Gather every line from the entries below that includes "contract".

Data for processing: Begin

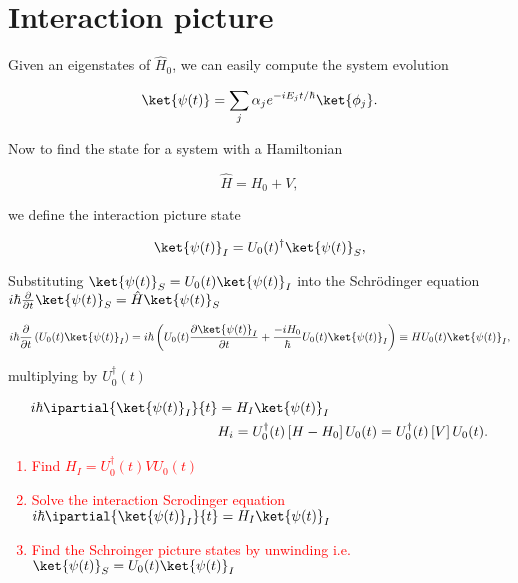 \section{Interaction picture \label{sec:interaction}}
Given an eigenstates of $\hat{H}_0$, we can easily compute the system evolution 

\begin{equation}
\ket{\psi(t)} = \sum_j\alpha_je^{-iE_jt/\hbar}\ket{\phi_j}.
\end{equation} 

Now to find the state for a system with a Hamiltonian 

\begin{equation}
\hat{H} = {H}_0 +V,
\end{equation}

\noindent we define the interaction picture state

\begin{equation}
\ket{\psi(t)}_I = U_0(t)^\dagger\ket{\psi(t)}_S,
\end{equation}

\noindent Substituting $\ket{\psi(t)}_S = U_0(t)\ket{\psi(t)}_I$ into the Schrödinger equation $i\hbar\frac{\partial}{\partial t}\ket{\psi(t)}_S = \hat{H}\ket{\psi(t)}_S$

\begin{equation}
\begin{aligned}
i\hbar\frac{\partial}{\partial t}\left(U_0(t)\ket{\psi(t)}_I\right) = i\hbar\left(U_0(t)\frac{\partial\ket{\psi(t)}_I}{\partial t} + \frac{-iH_0}{\hbar}U_0(t)\ket{\psi(t)}_I\right) \equiv HU_0(t)\ket{\psi(t)}_I,
\end{aligned}
\end{equation}

\noindent multiplying by $U_0^\dagger(t)$

\begin{equation}\label{eqn:interactionPictureHamiltonian}
\begin{aligned}
i\hbar\ipartial{\ket{\psi(t)}_I}{t} & = H_I\ket{\psi(t)}_I\\
& H_i = U_0^\dagger(t)\left[H-H_0\right]U_0(t) = U_0^\dagger(t)\left[V\right]U_0(t).
\end{aligned}
\end{equation}

\textcolor{red}{\begin{enumerate}
		\item Find $H_I = U_0^\dagger(t)VU_0(t)$
		\item Solve the interaction Scrodinger equation $i\hbar\ipartial{\ket{\psi(t)}_I}{t} = H_I\ket{\psi(t)}_I$
		\item Find the Schroinger picture states by unwinding i.e. $\ket{\psi(t)}_S = U_0(t)\ket{\psi(t)}_I$
\end{enumerate}} 

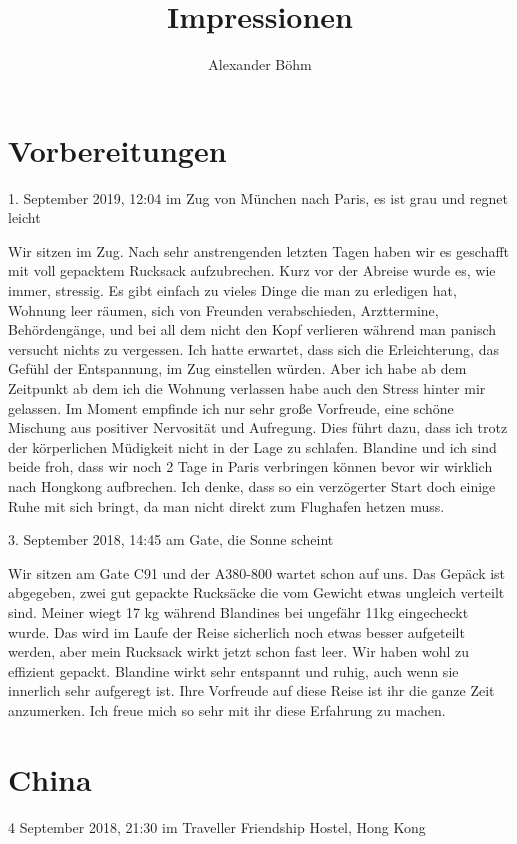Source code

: \documentclass[11pt]{book}
\title{Impressionen}
\author{Alexander Böhm}
\begin{document}
\maketitle
\chapter{Vorbereitungen}
1. September 2019, 12:04 im Zug von München nach Paris, es ist grau und regnet leicht

Wir sitzen im Zug. Nach sehr anstrengenden letzten Tagen haben wir es geschafft mit voll gepacktem
Rucksack aufzubrechen. Kurz vor der Abreise wurde es, wie immer, stressig. Es gibt einfach zu vieles
Dinge die man zu erledigen hat, Wohnung leer räumen, sich von Freunden verabschieden, Arzttermine, 
Behördengänge, und bei all dem nicht den Kopf verlieren während man panisch versucht nichts zu 
vergessen. Ich hatte erwartet, dass sich die Erleichterung, das Gefühl der Entspannung, im Zug 
einstellen würden. Aber ich habe ab dem Zeitpunkt ab dem ich die Wohnung verlassen habe auch den 
Stress hinter mir gelassen. Im Moment empfinde ich nur sehr große Vorfreude, eine schöne Mischung
aus positiver Nervosität und Aufregung. Dies führt dazu, dass ich trotz der körperlichen Müdigkeit
nicht in der Lage zu schlafen. Blandine und ich sind beide froh, dass wir noch 2 Tage in
Paris verbringen können bevor wir wirklich nach Hongkong aufbrechen. Ich denke, dass so ein verzögerter Start doch 
einige Ruhe mit sich bringt, da man nicht direkt zum Flughafen hetzen muss. 

3. September 2018, 14:45 am Gate, die Sonne scheint

Wir sitzen am Gate C91 und der A380-800 wartet schon auf uns. Das Gepäck ist abgegeben, zwei gut 
gepackte Rucksäcke die vom Gewicht etwas ungleich verteilt sind. Meiner wiegt 17 kg während 
Blandines bei ungefähr 11kg eingecheckt wurde. Das wird im Laufe der Reise sicherlich noch etwas 
besser aufgeteilt werden, aber mein Rucksack wirkt jetzt schon fast leer. Wir haben wohl zu 
effizient gepackt. Blandine wirkt sehr entspannt und ruhig, auch wenn sie innerlich sehr aufgeregt 
ist. Ihre Vorfreude auf diese Reise ist ihr die ganze Zeit anzumerken. Ich freue mich so sehr mit 
ihr diese Erfahrung zu machen. 

\chapter{China}

4 September 2018, 21:30 im Traveller Friendship Hostel, Hong Kong
\end{document}
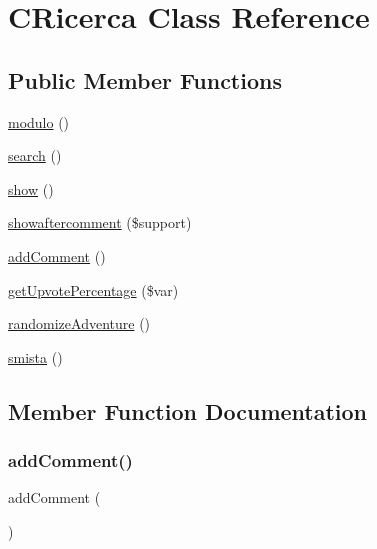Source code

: \hypertarget{class_c_ricerca}{}\section{C\+Ricerca Class Reference}
\label{class_c_ricerca}
\subsection*{Public Member Functions}
\begin{DoxyCompactItemize}
\item 
\mbox{\hyperlink{class_c_ricerca_ae049a865cd77c4182dd44281b313b545}{modulo}} ()
\item 
\mbox{\hyperlink{class_c_ricerca_a796bf438724e047aeef18579732a3780}{search}} ()
\item 
\mbox{\hyperlink{class_c_ricerca_a2b8e3779f5bd8c38f70307574859bd36}{show}} ()
\item 
\mbox{\hyperlink{class_c_ricerca_aa9482546e95fc12ed93c1f37b2173007}{showaftercomment}} (\$support)
\item 
\mbox{\hyperlink{class_c_ricerca_a564645b21e8986c7a4271a721216fcb4}{add\+Comment}} ()
\item 
\mbox{\hyperlink{class_c_ricerca_a10b8a67c58f8c91b47c1ece8959754be}{get\+Upvote\+Percentage}} (\$var)
\item 
\mbox{\hyperlink{class_c_ricerca_a1882c9da84dc67772d89caa949280531}{randomize\+Adventure}} ()
\item 
\mbox{\hyperlink{class_c_ricerca_afc7ba180569cef3535974cfc4a1211f1}{smista}} ()
\end{DoxyCompactItemize}


\subsection{Member Function Documentation}
\mbox{\label{class_c_ricerca_a564645b21e8986c7a4271a721216fcb4}} 
\subsubsection{\texorpdfstring{add\+Comment()}{addComment()}}
{\footnotesize\ttfamily add\+Comment (\begin{DoxyParamCaption}{ }\end{DoxyParamCaption})}

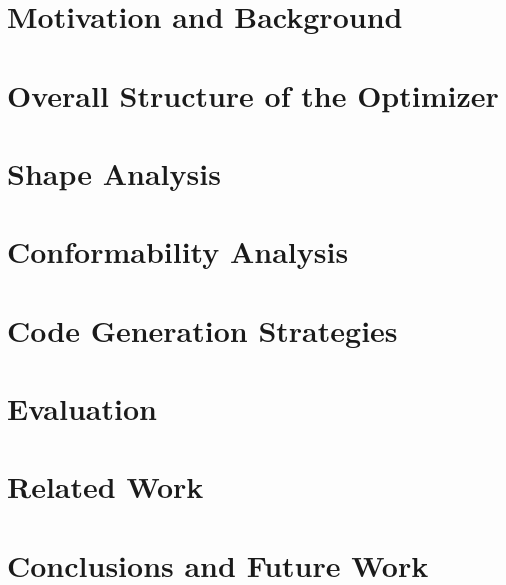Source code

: \documentclass[sigplan,screen,10pt]{acmart}\settopmatter{}
\begin{document}
\section{Motivation and Background} \label{Sec:background}


\section{Overall Structure of the Optimizer} \label{Sec:overview}


\section{Shape Analysis} \label{Sec:shape}


\section{Conformability Analysis} \label{Sec:conformability}


\section{Code Generation Strategies} \label{Sec:codegen}


\section{Evaluation} \label{Sec:evaluation}


\vspace{-1mm}
\section{Related Work} \label{Sec:relatedwork}


\vspace{-1mm}
\section{Conclusions and Future Work} \label{Sec:conclusion}


\end{document}
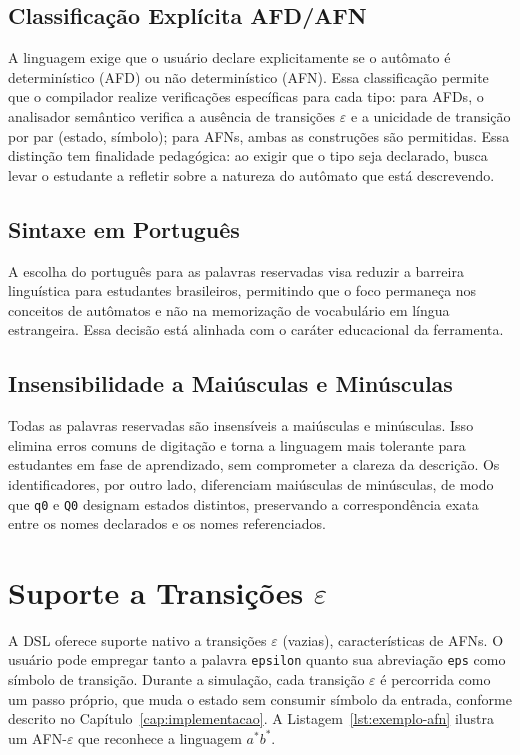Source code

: \documentclass[
    12pt
    ,oneside
    ,a4paper
    ,chapter=TITLE
    ,section=TITLE
    ,sumario=abnt-6027-2012]{abntex2}
\begin{document}
\subsection{Classificação Explícita AFD/AFN}
\label{sec:dsl-classificacao}

A linguagem exige que o usuário declare explicitamente se o autômato é
determinístico (AFD) ou não determinístico (AFN). Essa classificação permite que
o compilador realize verificações específicas para cada tipo: para AFDs, o
analisador semântico verifica a ausência de transições $\varepsilon$ e a unicidade
de transição por par (estado, símbolo); para AFNs, ambas as construções são
permitidas. Essa distinção tem finalidade pedagógica: ao exigir que o tipo seja
declarado, busca levar o estudante a refletir sobre a natureza do autômato que está
descrevendo.

\subsection{Sintaxe em Português}
\label{sec:dsl-portugues}

A escolha do português para as palavras reservadas visa reduzir a barreira
linguística para estudantes brasileiros, permitindo que o foco permaneça nos
conceitos de autômatos e não na memorização de vocabulário em língua estrangeira.
Essa decisão está alinhada com o caráter educacional da ferramenta.

\subsection{Insensibilidade a Maiúsculas e Minúsculas}
\label{sec:dsl-case}

Todas as palavras reservadas são insensíveis a maiúsculas e minúsculas. Isso
elimina erros comuns de digitação e torna a linguagem mais tolerante para
estudantes em fase de aprendizado, sem comprometer a clareza da descrição. Os
identificadores, por outro lado, diferenciam maiúsculas de minúsculas, de modo
que \texttt{q0} e \texttt{Q0} designam estados distintos, preservando a
correspondência exata entre os nomes declarados e os nomes referenciados.

\section{Suporte a Transições \texorpdfstring{$\varepsilon$}{epsilon}}
\label{sec:dsl-epsilon}

A DSL oferece suporte nativo a transições $\varepsilon$ (vazias), características
de AFNs. O usuário pode empregar tanto a palavra \texttt{epsilon} quanto sua
abreviação \texttt{eps} como símbolo de transição. Durante a simulação, cada transição
$\varepsilon$ é percorrida como um passo próprio, que muda o estado sem consumir símbolo
da entrada, conforme descrito no Capítulo~\ref{cap:implementacao}. A Listagem~\ref{lst:exemplo-afn} ilustra um
AFN-$\varepsilon$ que reconhece a linguagem $a^*b^*$.
\end{document}
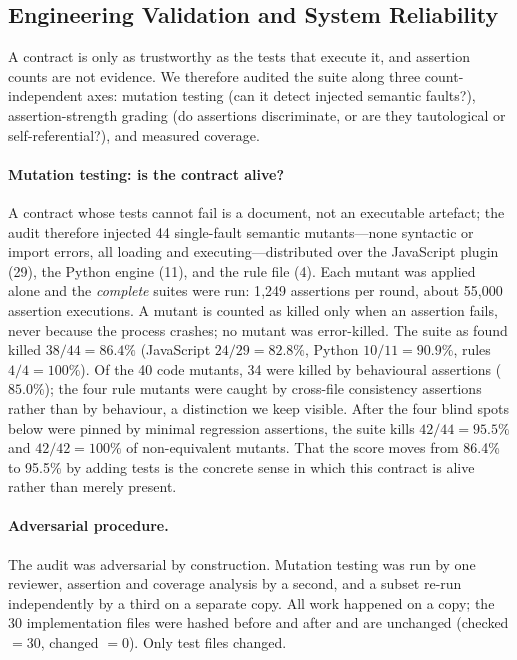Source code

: \subsection{Engineering Validation and System Reliability}\label{sec:engineering}

A contract is only as trustworthy as the tests that execute it, and assertion
counts are not evidence. We therefore audited the suite along three
count-independent axes: mutation testing (can it detect injected semantic
faults?), assertion-strength grading (do assertions discriminate, or are they
tautological or self-referential?), and measured coverage.

\paragraph{Mutation testing: is the contract alive?} A contract whose tests cannot
fail is a document, not an executable artefact; the audit therefore injected 44
single-fault semantic mutants---none syntactic or import errors, all loading and
executing---distributed over the JavaScript plugin (29), the Python engine (11),
and the rule file (4). Each mutant was applied alone and the \emph{complete}
suites were run: 1{,}249 assertions per round, about 55{,}000 assertion
executions. A mutant is counted as killed only when an assertion fails, never
because the process crashes; no mutant was error-killed. The suite as found killed
$38/44=86.4\%$ (JavaScript $24/29=82.8\%$, Python $10/11=90.9\%$, rules
$4/4=100\%$). Of the 40 code mutants, 34 were killed by behavioural assertions
($85.0\%$); the four rule mutants were caught by cross-file consistency
assertions rather than by behaviour, a distinction we keep visible. After the four
blind spots below were pinned by minimal regression assertions, the suite kills
$42/44=95.5\%$ and $42/42=100\%$ of non-equivalent mutants. That the score moves
from 86.4\% to 95.5\% by adding tests is the concrete sense in which this contract
is alive rather than merely present.

\paragraph{Adversarial procedure.} The audit was adversarial by construction.
Mutation testing was run by one reviewer, assertion and coverage analysis by a
second, and a subset re-run independently by a third on a separate copy. All
work happened on a copy; the 30 implementation files were hashed before and
after and are unchanged (checked $=30$, changed $=0$). Only test files changed.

Data for processing: End

Output:
A contract is only as trustworthy as the tests that execute it, and assertion
\paragraph{Mutation testing: is the contract alive?} A contract whose tests cannot
from 86.4\% to 95.5\% by adding tests is the concrete sense in which this contract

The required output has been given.